Facebook chief executive Mark Zuckerberg has promised to take a tougher stance on developers’ access to user data after a recent scandal showed that a U.K. based company used that information to help get Donald Trump elected.
It has been alleged that London-based political consultancy Cambridge Analytica improperly accessed information belonging to 50 million Facebook users to build profiles on American voters to help elect Trump in 2016.
“We have a responsibility to protect your data, and if we can’t then we don’t deserve to serve you,” Zuckerberg wrote in a Facebook post on Wednesday (March 21). “I’ve been working to understand exactly what happened and how to make sure this doesn’t happen again. The good news is that the most important actions to prevent this from happening again today we have already taken years ago. But we also made mistakes, there’s more to do, and we need to step up and do it.”

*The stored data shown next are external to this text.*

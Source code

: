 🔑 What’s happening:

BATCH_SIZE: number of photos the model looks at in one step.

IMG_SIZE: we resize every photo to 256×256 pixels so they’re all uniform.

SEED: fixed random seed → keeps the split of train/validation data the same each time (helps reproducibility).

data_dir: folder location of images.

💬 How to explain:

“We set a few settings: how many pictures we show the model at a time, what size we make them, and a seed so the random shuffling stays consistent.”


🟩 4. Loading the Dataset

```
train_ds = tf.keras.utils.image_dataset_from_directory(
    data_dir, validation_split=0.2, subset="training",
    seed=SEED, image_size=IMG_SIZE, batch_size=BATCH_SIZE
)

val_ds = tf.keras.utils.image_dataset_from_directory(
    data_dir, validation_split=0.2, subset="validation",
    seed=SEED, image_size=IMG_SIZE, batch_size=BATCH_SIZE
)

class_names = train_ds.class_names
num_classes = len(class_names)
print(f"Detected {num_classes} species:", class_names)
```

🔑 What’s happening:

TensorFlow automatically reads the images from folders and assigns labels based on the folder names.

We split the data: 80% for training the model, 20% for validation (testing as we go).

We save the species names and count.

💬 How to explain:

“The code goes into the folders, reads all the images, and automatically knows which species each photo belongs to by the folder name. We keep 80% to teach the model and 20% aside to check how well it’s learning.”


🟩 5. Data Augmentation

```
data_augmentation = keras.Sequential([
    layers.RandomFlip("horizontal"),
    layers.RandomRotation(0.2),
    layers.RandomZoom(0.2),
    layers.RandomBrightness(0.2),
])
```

He added that the company will conduct an investigation of apps on its platform, restrict developer access to data “even further to prevent other kinds of abuse,” and give members a tool that lets them more easily disable access to their Facebook data.
According to Reuters, the social media giant’s shares closed up 0.7 percent after Zuckerberg’s post. The company has lost more than $45 billion of its stock market value over the past three days. It has also been hit with a class-action lawsuit from shareholders.
Many analysts are now concerned that the scandal will hinder user engagement with Facebook, which could hurt its position with advertisers. As a result, three Wall Street brokerages slashed their price targets.
“Investors now have to consider whether or not the company will conclude that it has grown in a manner that has proven to be untenable or whether it needs to significantly improve how it is managed,” said Pivotal Research Group analyst Brian Wieser.